A self-described single, 30-year-old NEET (“not in education, employment, or training”), Moriko quits her job and dedicates herself to the MMO world. Far from the typical kind of protagonist anime series tend to champion, Moriko is unhappy, withdrawn and socially anxious when we meet her. She desires a connection to other people but gets too anxious when she must interact with others in person. Even her age and status make her a bit of an oddity — with media’s myopic fixation on stories of women in their teens and early 20s, a single, 30-year-old female protagonist seems old, particularly in a romantic context. This irony isn’t lost on the show, which has Moriko frequently bemoaning the fact that she’s already “old” at 30.
But Moriko is also a strikingly inert protagonist. In an genre that banks on shonen and shojo, full of passionate magical protagonists who fight to achieve their goals, Moriko appears downright slothful. She doesn’t do much to affect the plot; rather, she’s moved by the circumstances around her because, left to her own devices, she would let her anxiety (and sincere preference for MMO games) keep her at home in front of the computer.
But MMO Junkie doesn’t judge or pity her. Moriko, after all, has the capacity for more than what her anxiety may initially show. Roughly half of MMO Junkie takes place in the digital world, and that’s where Moriko feels she’s most able to express herself — even if it’s as a character who doesn’t match her gender identity (thankfully, MMO Junkie doesn’t question or mock its characters’ choices in how they choose to identify in the game, even when it’s different from how they identify in real life).
Moriko’s awkward exchanges and struggles with anxiety feel genuine and comedic without being flippant. She panics when she sees an old acquaintance at the store, gets overwhelmed by the prospect of a date and fusses about her age, appearance and employment status. When she’s too overwhelmed by a social interaction, she refocuses her frenetic energy into cleaning.
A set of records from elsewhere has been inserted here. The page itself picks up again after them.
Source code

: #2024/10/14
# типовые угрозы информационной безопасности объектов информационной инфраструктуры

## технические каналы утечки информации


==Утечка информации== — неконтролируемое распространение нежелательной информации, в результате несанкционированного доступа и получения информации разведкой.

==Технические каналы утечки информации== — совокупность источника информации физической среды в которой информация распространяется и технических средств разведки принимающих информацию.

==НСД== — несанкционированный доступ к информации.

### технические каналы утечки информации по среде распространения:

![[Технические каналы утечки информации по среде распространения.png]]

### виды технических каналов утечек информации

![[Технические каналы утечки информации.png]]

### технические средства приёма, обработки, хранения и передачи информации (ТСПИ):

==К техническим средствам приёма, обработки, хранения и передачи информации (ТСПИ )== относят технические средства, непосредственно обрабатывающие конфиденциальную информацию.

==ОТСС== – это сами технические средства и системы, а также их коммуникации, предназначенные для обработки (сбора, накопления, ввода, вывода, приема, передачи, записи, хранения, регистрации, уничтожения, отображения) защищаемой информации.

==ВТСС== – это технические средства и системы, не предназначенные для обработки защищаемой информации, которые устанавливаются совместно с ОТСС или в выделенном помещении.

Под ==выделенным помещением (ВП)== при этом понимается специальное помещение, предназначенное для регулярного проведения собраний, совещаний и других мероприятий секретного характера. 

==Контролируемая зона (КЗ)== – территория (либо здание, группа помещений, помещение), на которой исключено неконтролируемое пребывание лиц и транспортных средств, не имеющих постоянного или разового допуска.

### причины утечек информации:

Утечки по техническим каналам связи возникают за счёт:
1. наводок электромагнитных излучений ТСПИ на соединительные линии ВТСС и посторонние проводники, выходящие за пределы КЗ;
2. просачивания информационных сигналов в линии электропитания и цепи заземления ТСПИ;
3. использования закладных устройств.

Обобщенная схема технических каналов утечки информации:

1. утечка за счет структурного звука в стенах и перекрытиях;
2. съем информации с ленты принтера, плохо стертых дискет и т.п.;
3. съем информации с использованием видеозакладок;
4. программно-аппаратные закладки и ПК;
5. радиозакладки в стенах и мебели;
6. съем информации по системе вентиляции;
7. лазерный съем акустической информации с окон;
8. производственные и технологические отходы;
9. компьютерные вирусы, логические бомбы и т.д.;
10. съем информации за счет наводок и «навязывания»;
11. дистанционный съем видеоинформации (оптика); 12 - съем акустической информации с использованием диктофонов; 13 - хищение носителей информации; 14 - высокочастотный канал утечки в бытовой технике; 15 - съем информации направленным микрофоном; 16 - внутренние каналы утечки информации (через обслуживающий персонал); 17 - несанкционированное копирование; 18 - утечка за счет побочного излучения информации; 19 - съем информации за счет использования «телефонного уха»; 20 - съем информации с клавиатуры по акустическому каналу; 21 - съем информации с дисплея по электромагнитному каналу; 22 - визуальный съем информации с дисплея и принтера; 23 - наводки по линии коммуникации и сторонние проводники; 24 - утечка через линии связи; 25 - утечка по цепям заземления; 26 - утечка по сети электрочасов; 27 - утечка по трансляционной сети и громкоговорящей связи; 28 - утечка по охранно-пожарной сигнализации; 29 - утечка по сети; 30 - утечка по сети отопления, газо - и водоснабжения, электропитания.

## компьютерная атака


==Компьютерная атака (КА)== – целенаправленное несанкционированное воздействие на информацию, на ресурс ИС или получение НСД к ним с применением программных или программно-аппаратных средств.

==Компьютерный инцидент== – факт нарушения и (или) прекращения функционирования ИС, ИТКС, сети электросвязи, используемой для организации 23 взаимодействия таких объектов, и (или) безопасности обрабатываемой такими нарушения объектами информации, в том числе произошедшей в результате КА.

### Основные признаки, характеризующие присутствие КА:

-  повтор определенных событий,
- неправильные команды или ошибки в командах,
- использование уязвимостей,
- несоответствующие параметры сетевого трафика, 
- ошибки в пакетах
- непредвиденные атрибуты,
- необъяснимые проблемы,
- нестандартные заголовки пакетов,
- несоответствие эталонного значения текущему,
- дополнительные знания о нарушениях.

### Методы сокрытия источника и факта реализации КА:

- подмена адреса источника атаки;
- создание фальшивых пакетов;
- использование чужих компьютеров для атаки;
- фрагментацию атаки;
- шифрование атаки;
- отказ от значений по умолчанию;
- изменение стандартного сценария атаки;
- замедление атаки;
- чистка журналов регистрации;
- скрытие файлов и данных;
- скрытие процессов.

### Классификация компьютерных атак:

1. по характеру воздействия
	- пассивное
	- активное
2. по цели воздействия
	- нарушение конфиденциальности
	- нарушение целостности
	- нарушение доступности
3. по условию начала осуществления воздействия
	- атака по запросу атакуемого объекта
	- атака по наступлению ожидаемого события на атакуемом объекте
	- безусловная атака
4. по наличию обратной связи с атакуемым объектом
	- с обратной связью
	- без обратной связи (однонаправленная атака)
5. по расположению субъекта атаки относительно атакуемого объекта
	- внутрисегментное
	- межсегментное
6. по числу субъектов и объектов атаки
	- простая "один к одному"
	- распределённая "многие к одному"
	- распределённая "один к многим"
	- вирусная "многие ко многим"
But it’s never assumed that Moriko can’t be a romantic love interest despite her introversion and social anxiety. And Moriko — and this is the important part — isn’t pressured to change at any point. When she does decide to make some changes in her life, it’s because she chooses to do so — and she’s still the same person from beginning to end. The show is loyal to its characterization of her and her anxiety throughout; it’s a short series and doesn’t have many major plot developments, but the action progresses slowly in keeping with Moriko’s anxiety-induced inertia but also to makes room for her to grow beyond her own insecurities and fears.
One thing MMO Junkie proves is that “anxious” does not count as a personality type, or rather, it’s too reductive of a view of both the affliction and the people it affects. It also proves that there are many different ways to live in the world; Moriko can grow while still being an “MMO junkie.” She can feel empowered to create her own online identity and nurture her online relationships and use those as the means to her own happiness and evolution.
There are plenty of other reasons to watch this series, including the comedy, the romance and the animation, but for me, seeing an adult, female character with anxiety depicted with humor, care and realism tops my list of reasons why Recovery of an MMO Junkie was a pleasure, especially for viewers who may be anxious at heart.